Para ir cerrando el diagnóstico, al comienzo de esta sección habíamos adelantado que Carmona examina la fisonomía de Carmen, y ahora es necesario abordar que él encontró ciertas formas físicas que la podían hacer susceptible de esta enfermedad. Dijo que, a juzgar por el hábito y la complexión exterior de su cuerpo, concluye que este conjunto de facciones ofrece, por una parte, el tipo de la raza española, y por otra, parece anunciar una figura o aptitud poco común de los instrumentos del sentido material y de la percepción mental[93]. “La región posterior u occipital del cráneo, donde residen, según la ciencia frenológica, los órganos de las facultades afectivas y de la fuerza física, se nota correlativamente más desarrollada que la región anterior o frontal, asiento reconocido de las potencias intelectuales. Júntese a esto que el temperamento de la Marín es sanguíneo nervioso, varonil, semiatlético, y cualquier inteligente podrá inferir a priori que el instinto ha de predominar más en ella que la razón, mientras que esta última no se sobreponga, en fuerza del cultivo físico moral de la educación y de la costumbre”[94]. A pesar de esta información, no se consiguen más datos sobre esos parientes de Carmen de alto nivel económico y público residentes en Santiago, los cuales según el autor han presentado rasgos de excentricidad y locura demostrables.

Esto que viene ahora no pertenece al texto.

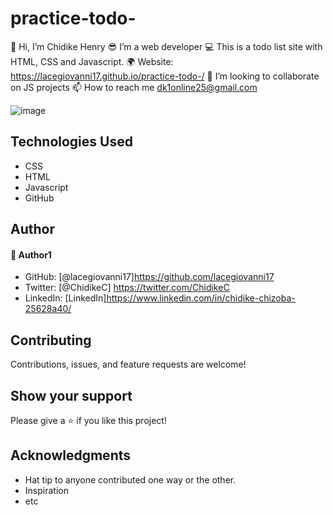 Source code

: # practice-todo-
👋 Hi, I’m Chidike Henry 
😎 I’m a web developer 
💻 This is a todo list site with HTML, CSS and Javascript. 
🌍 Website:  https://lacegiovanni17.github.io/practice-todo-/
💞️ I’m looking to collaborate on JS projects 
📫 How to reach me dk1online25@gmail.com

![image](https://user-images.githubusercontent.com/30509335/191624275-b655192d-dae6-4e48-b410-d3a473b8cb13.png)


## Technologies Used
* CSS
* HTML
* Javascript
* GitHub

## Author

#### 👤 Author1
- GitHub: [@lacegiovanni17]https://github.com/lacegiovanni17
- Twitter: [@ChidikeC] https://twitter.com/ChidikeC
- LinkedIn: [LinkedIn]https://www.linkedin.com/in/chidike-chizoba-25628a40/

## Contributing 
Contributions, issues, and feature requests are welcome!

## Show your support
Please give a ⭐️ if you like this project! 

## Acknowledgments
- Hat tip to anyone contributed one way or the other.
- Inspiration
- etc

Finalmente, el diagnóstico definitivo de Carmen, como aparece en diversos sectores del informe de Carmona, es la “histeria ovárica”, cuyo padecimiento se clasifica en el orden de las neurosis: es entonces “histérica, convulsiva y en tercer grado”, cuya enfermedad es originada en los ovarios y útero. En otras palabras, sufre una neurose esencial, crónica, cuya afección primitiva es el centro uterino y cuyos síntomas consecutivos son los ‘accesos’, sumando una evidente afectación del encéfalo, entre otros detalles.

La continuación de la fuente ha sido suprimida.